··· PROVIDED INFORMATION

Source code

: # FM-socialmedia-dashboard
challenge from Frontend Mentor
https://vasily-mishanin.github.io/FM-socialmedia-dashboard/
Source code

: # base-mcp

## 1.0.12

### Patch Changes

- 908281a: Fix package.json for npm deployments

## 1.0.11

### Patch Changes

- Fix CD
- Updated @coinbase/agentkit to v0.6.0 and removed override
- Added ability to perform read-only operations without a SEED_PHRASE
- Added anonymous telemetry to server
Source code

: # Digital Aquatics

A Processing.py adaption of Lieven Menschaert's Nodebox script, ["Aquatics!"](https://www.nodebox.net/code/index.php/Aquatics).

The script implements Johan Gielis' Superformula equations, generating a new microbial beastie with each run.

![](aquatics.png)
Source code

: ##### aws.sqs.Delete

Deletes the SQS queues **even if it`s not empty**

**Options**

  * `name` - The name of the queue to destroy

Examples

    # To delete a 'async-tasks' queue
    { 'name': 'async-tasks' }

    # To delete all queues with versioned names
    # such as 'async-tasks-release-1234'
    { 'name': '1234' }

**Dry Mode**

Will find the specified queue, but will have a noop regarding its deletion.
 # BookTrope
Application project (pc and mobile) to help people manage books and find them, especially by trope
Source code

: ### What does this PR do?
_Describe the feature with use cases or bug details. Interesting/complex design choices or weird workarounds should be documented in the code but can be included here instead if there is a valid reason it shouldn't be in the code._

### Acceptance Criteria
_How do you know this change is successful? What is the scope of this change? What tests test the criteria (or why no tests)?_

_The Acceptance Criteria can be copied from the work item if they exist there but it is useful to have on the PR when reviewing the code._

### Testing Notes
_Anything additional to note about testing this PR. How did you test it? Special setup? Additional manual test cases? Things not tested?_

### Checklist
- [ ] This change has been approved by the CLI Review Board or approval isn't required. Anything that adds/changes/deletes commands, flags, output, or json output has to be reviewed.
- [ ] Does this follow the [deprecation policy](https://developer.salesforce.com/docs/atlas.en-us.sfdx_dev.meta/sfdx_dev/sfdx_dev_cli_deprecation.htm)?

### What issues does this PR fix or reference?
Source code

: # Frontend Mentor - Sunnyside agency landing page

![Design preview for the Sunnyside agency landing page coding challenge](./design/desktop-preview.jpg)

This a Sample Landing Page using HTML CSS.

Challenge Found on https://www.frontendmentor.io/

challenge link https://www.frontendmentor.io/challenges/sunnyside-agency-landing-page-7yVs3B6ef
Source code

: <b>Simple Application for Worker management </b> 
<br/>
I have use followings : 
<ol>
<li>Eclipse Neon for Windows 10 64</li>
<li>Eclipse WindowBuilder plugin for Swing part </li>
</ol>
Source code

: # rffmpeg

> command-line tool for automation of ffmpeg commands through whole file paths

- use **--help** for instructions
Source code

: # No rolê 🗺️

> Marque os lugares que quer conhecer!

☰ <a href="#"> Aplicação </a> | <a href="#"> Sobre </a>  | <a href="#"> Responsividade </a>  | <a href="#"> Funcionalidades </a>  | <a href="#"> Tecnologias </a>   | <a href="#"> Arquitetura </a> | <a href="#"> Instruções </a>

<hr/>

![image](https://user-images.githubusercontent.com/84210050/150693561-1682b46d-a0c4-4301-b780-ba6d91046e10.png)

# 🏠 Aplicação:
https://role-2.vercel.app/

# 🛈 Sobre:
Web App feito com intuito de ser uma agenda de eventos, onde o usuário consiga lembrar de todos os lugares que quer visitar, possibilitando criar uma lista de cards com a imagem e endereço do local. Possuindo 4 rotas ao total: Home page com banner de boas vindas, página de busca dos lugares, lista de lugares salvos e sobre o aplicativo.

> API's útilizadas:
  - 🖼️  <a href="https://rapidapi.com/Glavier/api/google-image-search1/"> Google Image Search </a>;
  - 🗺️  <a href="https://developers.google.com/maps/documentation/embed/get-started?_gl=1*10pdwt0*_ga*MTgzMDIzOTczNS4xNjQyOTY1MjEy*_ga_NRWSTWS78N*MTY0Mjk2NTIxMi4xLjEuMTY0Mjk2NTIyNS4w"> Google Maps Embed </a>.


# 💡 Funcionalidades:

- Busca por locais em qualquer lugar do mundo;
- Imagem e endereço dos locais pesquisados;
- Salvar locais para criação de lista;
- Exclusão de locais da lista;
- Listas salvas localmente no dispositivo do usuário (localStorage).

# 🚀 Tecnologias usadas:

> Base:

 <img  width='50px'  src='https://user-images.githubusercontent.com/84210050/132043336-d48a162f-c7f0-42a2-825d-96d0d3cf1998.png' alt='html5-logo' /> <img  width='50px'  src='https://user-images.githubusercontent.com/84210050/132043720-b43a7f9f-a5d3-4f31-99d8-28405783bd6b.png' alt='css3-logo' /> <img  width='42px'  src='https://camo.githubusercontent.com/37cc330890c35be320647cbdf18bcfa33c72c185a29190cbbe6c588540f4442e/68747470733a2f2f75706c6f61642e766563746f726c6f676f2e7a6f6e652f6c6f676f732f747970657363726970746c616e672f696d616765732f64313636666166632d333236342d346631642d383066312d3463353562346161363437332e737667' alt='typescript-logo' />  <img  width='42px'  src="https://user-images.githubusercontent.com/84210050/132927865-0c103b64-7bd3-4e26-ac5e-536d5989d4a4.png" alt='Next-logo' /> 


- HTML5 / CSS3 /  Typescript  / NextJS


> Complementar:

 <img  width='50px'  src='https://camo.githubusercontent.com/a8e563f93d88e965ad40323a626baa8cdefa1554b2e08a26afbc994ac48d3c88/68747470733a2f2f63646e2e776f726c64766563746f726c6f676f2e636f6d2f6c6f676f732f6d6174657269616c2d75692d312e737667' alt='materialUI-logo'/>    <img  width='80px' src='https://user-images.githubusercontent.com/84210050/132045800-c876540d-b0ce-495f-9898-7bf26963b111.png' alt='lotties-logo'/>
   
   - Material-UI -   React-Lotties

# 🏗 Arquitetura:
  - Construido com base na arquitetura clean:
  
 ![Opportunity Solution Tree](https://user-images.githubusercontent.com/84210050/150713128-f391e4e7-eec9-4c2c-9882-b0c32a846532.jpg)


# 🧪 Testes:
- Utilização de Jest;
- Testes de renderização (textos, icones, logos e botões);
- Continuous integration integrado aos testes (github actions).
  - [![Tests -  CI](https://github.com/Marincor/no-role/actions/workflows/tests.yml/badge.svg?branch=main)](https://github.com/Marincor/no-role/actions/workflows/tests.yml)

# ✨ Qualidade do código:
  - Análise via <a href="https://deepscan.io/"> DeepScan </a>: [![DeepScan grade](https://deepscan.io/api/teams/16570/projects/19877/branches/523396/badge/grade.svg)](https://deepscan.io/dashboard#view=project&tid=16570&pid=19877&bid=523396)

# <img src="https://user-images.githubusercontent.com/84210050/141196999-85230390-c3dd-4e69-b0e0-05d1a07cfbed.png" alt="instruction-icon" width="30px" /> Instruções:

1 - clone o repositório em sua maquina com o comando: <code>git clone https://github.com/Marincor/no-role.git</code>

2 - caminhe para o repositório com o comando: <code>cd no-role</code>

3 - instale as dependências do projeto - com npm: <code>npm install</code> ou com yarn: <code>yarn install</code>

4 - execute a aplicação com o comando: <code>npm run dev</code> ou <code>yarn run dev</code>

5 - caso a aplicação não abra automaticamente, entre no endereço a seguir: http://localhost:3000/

······

INSTRUCTIONS FOR THE TASK: From the entries above, extract only the lines running from the one containing "queue to destroy" through the one containing "Challenge Found on", inclusive.

ANSWER SECTION:
  * `name` - The name of the queue to destroy

Examples

    # To delete a 'async-tasks' queue
    { 'name': 'async-tasks' }

    # To delete all queues with versioned names
    # such as 'async-tasks-release-1234'
    { 'name': '1234' }

**Dry Mode**

Will find the specified queue, but will have a noop regarding its deletion.
 # BookTrope
Application project (pc and mobile) to help people manage books and find them, especially by trope
Source code

: ### What does this PR do?
_Describe the feature with use cases or bug details. Interesting/complex design choices or weird workarounds should be documented in the code but can be included here instead if there is a valid reason it shouldn't be in the code._

### Acceptance Criteria
_How do you know this change is successful? What is the scope of this change? What tests test the criteria (or why no tests)?_

_The Acceptance Criteria can be copied from the work item if they exist there but it is useful to have on the PR when reviewing the code._

### Testing Notes
_Anything additional to note about testing this PR. How did you test it? Special setup? Additional manual test cases? Things not tested?_

### Checklist
- [ ] This change has been approved by the CLI Review Board or approval isn't required. Anything that adds/changes/deletes commands, flags, output, or json output has to be reviewed.
- [ ] Does this follow the [deprecation policy](https://developer.salesforce.com/docs/atlas.en-us.sfdx_dev.meta/sfdx_dev/sfdx_dev_cli_deprecation.htm)?

### What issues does this PR fix or reference?
Source code

: # Frontend Mentor - Sunnyside agency landing page

![Design preview for the Sunnyside agency landing page coding challenge](./design/desktop-preview.jpg)

This a Sample Landing Page using HTML CSS.

Challenge Found on https://www.frontendmentor.io/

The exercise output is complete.